On the 8th May 1945, Mum and a friend, Mrs. Hunt, were sitting at the table having a meal with Auntie Sally. Us children were scattered around the room. Suddenly Uncle Bill came running up the stairs, burst through the door, grabbed the end of the table, and tipped the lot upside-down. He was wild with joy and happiness. It was a while before he could tell the ladies that the war with Germany had ended. Then everyone went mad. Mum and her friend dashed down into the street where people were ecstatic with delight. Horns started hooting and people were cheering, shaking hands, kissing and cuddling. Mum and her friend joined a group of people up on a lorry and they all danced madly while the lorry slowly drove around the Cemetery Junction island (which you could do in those days). A street party was organised and there was joy everywhere.
Again I have to say that I can’t recall any of these events. I’ve had to force these stories out of my Mum and we’ve spent many hours on the phone working out the dates and places. Apparently, Through having diphtheria and scarlet fever, I was experiencing problems with my scalp and suffering severe pains in the head. For some reason or other, the doctors wanted to pull out all of my hair, and told Mum that I would be bald for life. Mum refused to have this done and took me up to London to see a Harley Street specialist where she paid five pounds for a tiny bottle of lotion. This lotion had to be spread on my scalp daily, but it didn’t work. In the end, Mum decided to try her own cure. She began massaging Vaseline into my scalp every night, and Calomine Lotion every morning. Each day she’d comb a thick mass of green scabs out of my hair. Slowly the problem disappeared and I’ve had no symptoms connected with the diseases since.
In July 1945 we moved again. Nan wrote to Uncle Frank to see if he knew of anywhere we could live near him at Worcester Park, a suburb of London. He wrote back and told Mum to pack up and take us two children to his house while he made enquires.
Uncle Frank had married a girl named Joyce (my Auntie Joyce), they had a daughter, Catherine, and Auntie Joyce was pregnant again. He had served in the Royal Signals Regiment I think, and had spent the war in Europe. He was my first hero. He and his family had set up home in a rented house and, as Mum didn’t hang around, we were soon standing on the doorstep.
Unfortunately, the day we had set off to go to Uncle Frank’s home was the day his landlord decided to give him six weeks notice to leave the house. Now we were all in a pickle. He had written a letter to warn Mum, and had just posted it when we arrived. Uncle Frank decided that we’d stay with them until he could sort something out.
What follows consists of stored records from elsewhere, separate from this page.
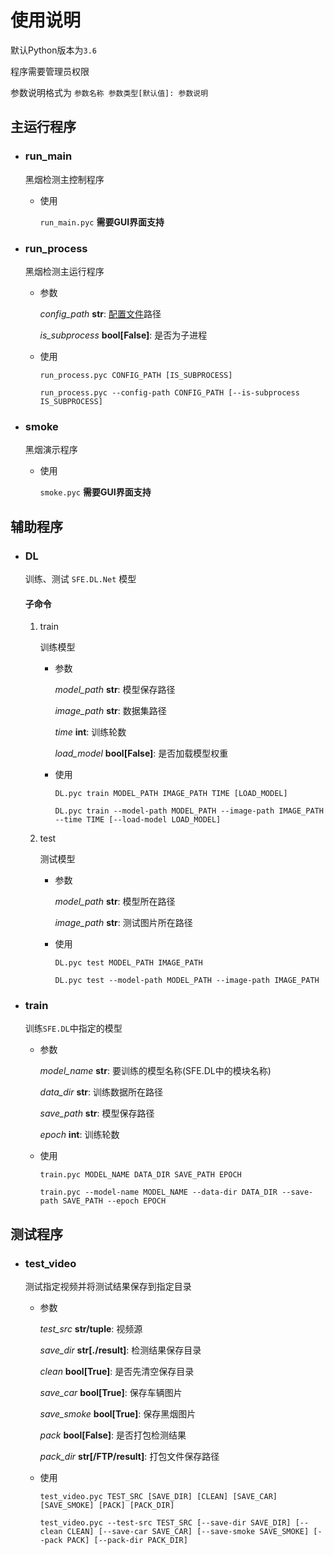 # 使用说明

默认Python版本为`3.6` 

程序需要管理员权限

参数说明格式为 `参数名称 参数类型[默认值]: 参数说明`

## 主运行程序

- ### run_main
    黑烟检测主控制程序

    - 使用
        
        `run_main.pyc` **需要GUI界面支持**

- ### run_process
    黑烟检测主运行程序

    - 参数
    
        *config_path* **str**: [配置文件](config_help.MD)路径 
    
        *is_subprocess* **bool[False]**: 是否为子进程
    
    - 使用
    
        ```
        run_process.pyc CONFIG_PATH [IS_SUBPROCESS]

        run_process.pyc --config-path CONFIG_PATH [--is-subprocess IS_SUBPROCESS]
        ```

- ### smoke
    黑烟演示程序

    - 使用

        `smoke.pyc` **需要GUI界面支持**


## 辅助程序

- ### DL
    训练、测试 `SFE.DL.Net` 模型

    #### 子命令

    1. train

        训练模型

        - 参数

            *model_path* **str**: 模型保存路径

            *image_path* **str**: 数据集路径

            *time* **int**: 训练轮数

            *load_model* **bool[False]**: 是否加载模型权重

        - 使用

            ```
            DL.pyc train MODEL_PATH IMAGE_PATH TIME [LOAD_MODEL]

            DL.pyc train --model-path MODEL_PATH --image-path IMAGE_PATH --time TIME [--load-model LOAD_MODEL]
            ```

    2. test

        测试模型

        - 参数

            *model_path* **str**: 模型所在路径
    
            *image_path* **str**: 测试图片所在路径

        - 使用

            ```
            DL.pyc test MODEL_PATH IMAGE_PATH
            
            DL.pyc test --model-path MODEL_PATH --image-path IMAGE_PATH
            ```

- ### train
    训练`SFE.DL`中指定的模型

    - 参数

        *model_name* **str**: 要训练的模型名称(SFE.DL中的模块名称)

        *data_dir* **str**: 训练数据所在路径

        *save_path* **str**: 模型保存路径

        *epoch* **int**: 训练轮数

    - 使用

        ```
        train.pyc MODEL_NAME DATA_DIR SAVE_PATH EPOCH
        
        train.pyc --model-name MODEL_NAME --data-dir DATA_DIR --save-path SAVE_PATH --epoch EPOCH
        ```

## 测试程序

- ### test_video
    测试指定视频并将测试结果保存到指定目录

    - 参数

        *test_src* **str/tuple**: 视频源

        *save_dir* **str[./result]**: 检测结果保存目录

        *clean* **bool[True]**: 是否先清空保存目录

        *save_car* **bool[True]**: 保存车辆图片

        *save_smoke* **bool[True]**: 保存黑烟图片

        *pack* **bool[False]**: 是否打包检测结果

        *pack_dir* **str[/FTP/result]**: 打包文件保存路径

    - 使用

        ```
        test_video.pyc TEST_SRC [SAVE_DIR] [CLEAN] [SAVE_CAR] [SAVE_SMOKE] [PACK] [PACK_DIR]
        
        test_video.pyc --test-src TEST_SRC [--save-dir SAVE_DIR] [--clean CLEAN] [--save-car SAVE_CAR] [--save-smoke SAVE_SMOKE] [--pack PACK] [--pack-dir PACK_DIR]
        ```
One afternoon while Uncle Frank was at work, Mum and Auntie Joyce decided to play a game of monopoly. Kay (Catherine) was having a sleep in one room, and Val and I were supposed to be having a sleep in another. During a break, Mum decided to check up on Val and I, and it was just as well that she did. There was a piece of string tied across the headboard of my bed and I’d climbed up and, somehow got the string caught around my neck. I was choking and very blue as Mum dashed across the room and freed me. Val slept peacefully on.
It was while we were at Worcester Park, on the 6th August 1945, that the Americans dropped the first atom bomb on Hiroshima in Japan, thus creating a wholesale slaughter and destruction never before known to man. Three days later, on the 9th August, the Americans dropped a second atom bomb on Nagasaki, Japan. On the 14th August 1945, the Japanese surrendered. Uncle Frank rigged an enormous floodlight up over the front door of the house on that day (V.J. day) to bring a little (big?) light into our lives. Another street party was enjoyed and everyone went mad again.
A fortnight later, we all moved into a little caravan at Amersham, in Buckinghamshire, and this is where my memories begin.